According to Davie  they are still moving forward. Project Revolve released this statement:

"The[initial] agreement enabled Davie to commence the build program while the final details of a services agreement (relating to when the vessel enters service following the build) were being concluded and several independent auditors were engaged to assist the Government of Canada with its due diligence.

"We have now agreed all terms and conditions, all audits have been successfully completed and we expect the services contract to be signed before the end of this month.

"In the meantime, work continues onboard m/v Asterix"

CBC sources indicate that Irving Shipyards is to blame for the delay - sending letters to the Liberal Government - asking it to reconsider their initial options for iAORs for the RCN.

There are also allegations from different high-level sources in those same corners that Irving Shipbuilding Inc., a longtime competitor of Davie, meddled in the decision by sending letters to several cabinet ministers about the deal, an event that in the words of one defence source "tipped over the apple cart."
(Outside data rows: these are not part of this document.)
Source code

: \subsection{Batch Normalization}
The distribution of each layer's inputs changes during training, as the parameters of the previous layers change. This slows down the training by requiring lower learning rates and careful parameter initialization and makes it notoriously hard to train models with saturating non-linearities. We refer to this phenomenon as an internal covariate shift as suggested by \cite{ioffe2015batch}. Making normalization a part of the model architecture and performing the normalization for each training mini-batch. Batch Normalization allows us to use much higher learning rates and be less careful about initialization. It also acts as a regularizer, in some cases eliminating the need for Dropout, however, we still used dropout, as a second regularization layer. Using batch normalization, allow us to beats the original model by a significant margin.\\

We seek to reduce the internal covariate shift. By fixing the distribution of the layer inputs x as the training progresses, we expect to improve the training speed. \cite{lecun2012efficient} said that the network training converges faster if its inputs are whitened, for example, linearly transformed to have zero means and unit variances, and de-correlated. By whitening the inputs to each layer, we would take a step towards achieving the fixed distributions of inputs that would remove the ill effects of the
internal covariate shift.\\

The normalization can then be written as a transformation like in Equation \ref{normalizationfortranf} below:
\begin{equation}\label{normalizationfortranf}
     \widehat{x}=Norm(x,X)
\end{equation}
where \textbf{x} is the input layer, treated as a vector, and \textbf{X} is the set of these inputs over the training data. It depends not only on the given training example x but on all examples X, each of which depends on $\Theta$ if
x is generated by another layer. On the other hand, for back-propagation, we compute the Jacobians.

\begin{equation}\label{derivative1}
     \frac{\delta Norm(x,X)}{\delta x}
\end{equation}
Davie, based in Lévis, Que., has long done government work, but was frozen out of the government's $39-billion National Shipbuilding Procurement Strategy. Irving was that strategy's key beneficiary, winning the lion's share of the work available. The lesser portion of the work, the so-called non-combat package, was awarded to Seaspan in Vancouver.
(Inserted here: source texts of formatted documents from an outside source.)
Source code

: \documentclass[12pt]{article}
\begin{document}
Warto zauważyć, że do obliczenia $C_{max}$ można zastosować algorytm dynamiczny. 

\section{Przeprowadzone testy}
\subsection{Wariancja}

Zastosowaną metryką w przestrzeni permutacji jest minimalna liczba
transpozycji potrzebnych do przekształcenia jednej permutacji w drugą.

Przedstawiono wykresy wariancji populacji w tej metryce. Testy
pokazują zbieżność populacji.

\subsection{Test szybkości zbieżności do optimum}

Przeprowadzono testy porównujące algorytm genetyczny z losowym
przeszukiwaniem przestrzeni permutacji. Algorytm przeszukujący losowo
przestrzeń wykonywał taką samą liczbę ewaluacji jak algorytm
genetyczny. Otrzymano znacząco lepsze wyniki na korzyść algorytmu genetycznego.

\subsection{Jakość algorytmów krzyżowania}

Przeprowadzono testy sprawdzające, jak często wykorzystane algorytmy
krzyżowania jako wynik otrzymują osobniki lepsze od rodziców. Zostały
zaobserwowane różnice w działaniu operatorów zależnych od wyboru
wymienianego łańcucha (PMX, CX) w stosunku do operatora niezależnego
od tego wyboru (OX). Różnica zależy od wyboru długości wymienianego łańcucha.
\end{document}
New supply ships are part of that deal, but none are expected to be operational until 2020 at the earliest, leaving Canada with a significant gap in capability.
Liberal ministers were warned Thursday that without guaranteed access to a supply ship, Canada will have "dramatically diminished capabilities to defend Canada" and to go abroad in support of coalition operations, or to aid in natural disaster or support humanitarian missions, CBC News has also learned.

Davie created the idea of the interim supply ship deal in 2014 and pitched unsolicited to government.

Several sources say the idea was viewed with suspicion by bureaucrats inside the government's shipbuilding offices who worried the proposal would undermine or threaten the National Shipbuilding Procurement Strategy.

The Irving and Seaspan yards subsequently offered their own interim proposals, leading to the bizarre situation of NSPS shipyards offering to build an interim supply ship for Canada that was only necessary because the NSPS program had yet to deliver supply ships.

Whatever those yards offered, the Davie deal appeared to win the Conservative government's favour.
Irving letter to ministers

It's that decision that the Irving team complained about in its letter, obtained by CBC News, and addressed to new Defence Minister Harjit Sajjan and Minister of Public Services and Procurement Judy Foote. The letter was also sent to President of the Treasury Board Scott Brison and Finance Minister Bill Morneau.

In his letter dated Tuesday, James D. Irving, the firm's co-chief executive officer, accused the government of pursuing a sole-source contract with Davie, despite an offer from Irving and Maersk Lines to provide a lower-cost option.

"This was done on a non-competitive basis without transparency and without a full evaluation of cost, delivery schedule, capability and risk associated with the Irving-Maersk proposal.

Irving requested its proposal be evaluated once more, before the government signs off on the Davie deal.

Emails to several Irving staff went unanswered Thursday.

The Davie deal is, indeed, a sole-source arrangement as Irving complained. But cabinet was told Thursday the deal had won an exemption to the government's contracting regulations and that there was little risk it could be successfully challenged.

Davie has already bought the ship it is to convert and has brought it to its yard on the St. Lawrence River near Quebec City.

In a statement, Davie said it had an agreement with the government.

"All audits have been successfully completed and we expect the services contract to be signed before the end of this month."